Well, when you manage a deal that’s worth $100,000 with only $1,000 capital, you are more “sensitive” to volatility. It increases potential profits, but also potential losses. Of course, thanks to iFOREX’s Negative Balance Protection, your account can never go into minus. If you invest $1,000 and open deals on $100,000 using leverage, you can’t lose $100,000 – only $1,000, but high leverage does place you at risk running out of capital faster.

That said, leverage remains incredibly popular among online traders and no wonder. It’s a great tool in the right hands, but – like any other tool – you need to be careful and trained when using it.

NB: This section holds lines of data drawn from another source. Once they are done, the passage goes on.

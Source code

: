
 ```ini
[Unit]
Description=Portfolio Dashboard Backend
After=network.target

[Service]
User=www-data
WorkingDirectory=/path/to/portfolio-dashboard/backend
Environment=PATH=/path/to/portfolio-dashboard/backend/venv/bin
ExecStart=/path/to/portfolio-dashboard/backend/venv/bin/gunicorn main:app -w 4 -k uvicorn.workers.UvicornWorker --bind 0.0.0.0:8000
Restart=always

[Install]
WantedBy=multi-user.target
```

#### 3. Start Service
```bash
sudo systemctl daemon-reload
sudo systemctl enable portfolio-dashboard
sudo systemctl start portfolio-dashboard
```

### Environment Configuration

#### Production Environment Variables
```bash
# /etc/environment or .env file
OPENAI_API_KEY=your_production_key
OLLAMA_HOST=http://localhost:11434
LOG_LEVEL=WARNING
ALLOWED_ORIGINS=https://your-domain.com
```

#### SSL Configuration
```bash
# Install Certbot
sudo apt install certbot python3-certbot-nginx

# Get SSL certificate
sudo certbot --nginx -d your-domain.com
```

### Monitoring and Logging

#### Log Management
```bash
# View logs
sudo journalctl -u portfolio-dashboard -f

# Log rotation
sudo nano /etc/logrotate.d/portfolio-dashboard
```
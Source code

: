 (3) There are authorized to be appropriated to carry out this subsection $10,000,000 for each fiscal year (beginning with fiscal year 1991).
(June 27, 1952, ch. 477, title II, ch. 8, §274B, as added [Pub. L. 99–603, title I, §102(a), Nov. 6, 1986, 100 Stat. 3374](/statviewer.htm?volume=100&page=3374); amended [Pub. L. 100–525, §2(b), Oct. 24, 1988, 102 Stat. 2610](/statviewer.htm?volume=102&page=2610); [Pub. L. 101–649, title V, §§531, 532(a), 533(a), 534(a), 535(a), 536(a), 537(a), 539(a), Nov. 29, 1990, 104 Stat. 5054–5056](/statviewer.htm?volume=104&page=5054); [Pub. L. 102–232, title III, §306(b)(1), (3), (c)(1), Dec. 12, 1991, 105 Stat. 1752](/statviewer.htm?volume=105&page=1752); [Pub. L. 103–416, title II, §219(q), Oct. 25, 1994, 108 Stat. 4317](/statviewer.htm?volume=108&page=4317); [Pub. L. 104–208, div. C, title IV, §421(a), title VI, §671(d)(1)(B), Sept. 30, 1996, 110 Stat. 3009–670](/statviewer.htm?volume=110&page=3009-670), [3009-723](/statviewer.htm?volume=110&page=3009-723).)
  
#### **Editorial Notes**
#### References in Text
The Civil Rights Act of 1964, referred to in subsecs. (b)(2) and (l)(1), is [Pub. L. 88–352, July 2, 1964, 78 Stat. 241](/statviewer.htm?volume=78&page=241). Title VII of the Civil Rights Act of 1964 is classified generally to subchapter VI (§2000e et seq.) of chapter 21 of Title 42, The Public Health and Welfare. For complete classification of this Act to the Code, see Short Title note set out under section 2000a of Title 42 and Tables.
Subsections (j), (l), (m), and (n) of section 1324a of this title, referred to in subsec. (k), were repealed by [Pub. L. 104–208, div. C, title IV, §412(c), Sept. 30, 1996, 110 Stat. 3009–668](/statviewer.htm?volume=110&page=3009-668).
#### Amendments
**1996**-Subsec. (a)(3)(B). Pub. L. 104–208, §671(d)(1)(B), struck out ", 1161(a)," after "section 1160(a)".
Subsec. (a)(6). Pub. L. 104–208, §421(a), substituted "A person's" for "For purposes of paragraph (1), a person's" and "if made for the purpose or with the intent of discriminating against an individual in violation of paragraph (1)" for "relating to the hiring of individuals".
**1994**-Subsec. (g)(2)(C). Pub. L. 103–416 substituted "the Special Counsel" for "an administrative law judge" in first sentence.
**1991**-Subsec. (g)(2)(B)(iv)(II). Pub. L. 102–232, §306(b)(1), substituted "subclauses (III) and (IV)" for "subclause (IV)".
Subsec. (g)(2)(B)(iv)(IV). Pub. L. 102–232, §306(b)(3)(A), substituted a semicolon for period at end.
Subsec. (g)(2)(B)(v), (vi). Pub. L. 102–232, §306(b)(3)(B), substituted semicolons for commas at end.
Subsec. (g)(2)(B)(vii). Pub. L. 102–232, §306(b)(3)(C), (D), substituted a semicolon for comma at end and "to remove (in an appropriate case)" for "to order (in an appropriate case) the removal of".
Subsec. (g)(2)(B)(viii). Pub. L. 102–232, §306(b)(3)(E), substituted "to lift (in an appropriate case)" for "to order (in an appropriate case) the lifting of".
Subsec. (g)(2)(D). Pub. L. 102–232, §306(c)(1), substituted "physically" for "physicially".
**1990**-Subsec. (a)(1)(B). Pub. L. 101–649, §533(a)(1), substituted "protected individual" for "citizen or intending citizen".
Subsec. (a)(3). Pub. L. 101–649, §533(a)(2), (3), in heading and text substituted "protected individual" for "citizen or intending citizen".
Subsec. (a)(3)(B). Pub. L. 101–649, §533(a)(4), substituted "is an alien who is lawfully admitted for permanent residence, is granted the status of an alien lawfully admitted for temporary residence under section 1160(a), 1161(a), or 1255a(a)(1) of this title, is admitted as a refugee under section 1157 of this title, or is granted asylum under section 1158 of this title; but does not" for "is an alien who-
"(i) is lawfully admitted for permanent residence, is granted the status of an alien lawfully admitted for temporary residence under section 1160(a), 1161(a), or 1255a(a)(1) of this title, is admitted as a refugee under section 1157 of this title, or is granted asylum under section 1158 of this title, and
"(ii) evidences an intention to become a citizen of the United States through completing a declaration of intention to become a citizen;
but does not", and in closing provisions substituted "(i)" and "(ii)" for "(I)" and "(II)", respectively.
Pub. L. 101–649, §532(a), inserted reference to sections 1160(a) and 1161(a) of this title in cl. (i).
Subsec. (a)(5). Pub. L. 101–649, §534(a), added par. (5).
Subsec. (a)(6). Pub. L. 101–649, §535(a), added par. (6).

Don’t confuse it with margin

What is the difference between margin and leverage? Margin is the amount you trade with in order to receive leverage. In our ice cream example, the margin would be the $10 you need in order to get the coupon. In an actual trade, an example would be the $1,000 you use, of your own capital, which will allow you to trade with $100,000. The $1,000 investment is the margin.

Related terms

  • Margin required is a percentage of money that is required by your broker to open a trading position
  • Account margin represents the total sum of capital in your account
  • Used Margin is how much money the broker has restricted in order for you to maintain an open position. Although the money belongs to you, you are not allowed to spend it until it is returned to you by your broker which often happens after you close a trading position. It can also be redeemed if you get a margin call
  • Usable Margin is money available to you at your disposal. It is usually designated for trading only
  • A Margin Call means that the amount of money in your account is unable to cover the potential loss. When this happens, the broker will close open positions at the market price.

In conclusion, just think of leverage as a powerful boost to your capital, one that allows you to open large deals with a relatively small investment. However: Remember that while leverage increases your profit potential, it also involves greater risk. Take your time getting to know this tool and train before you start using it.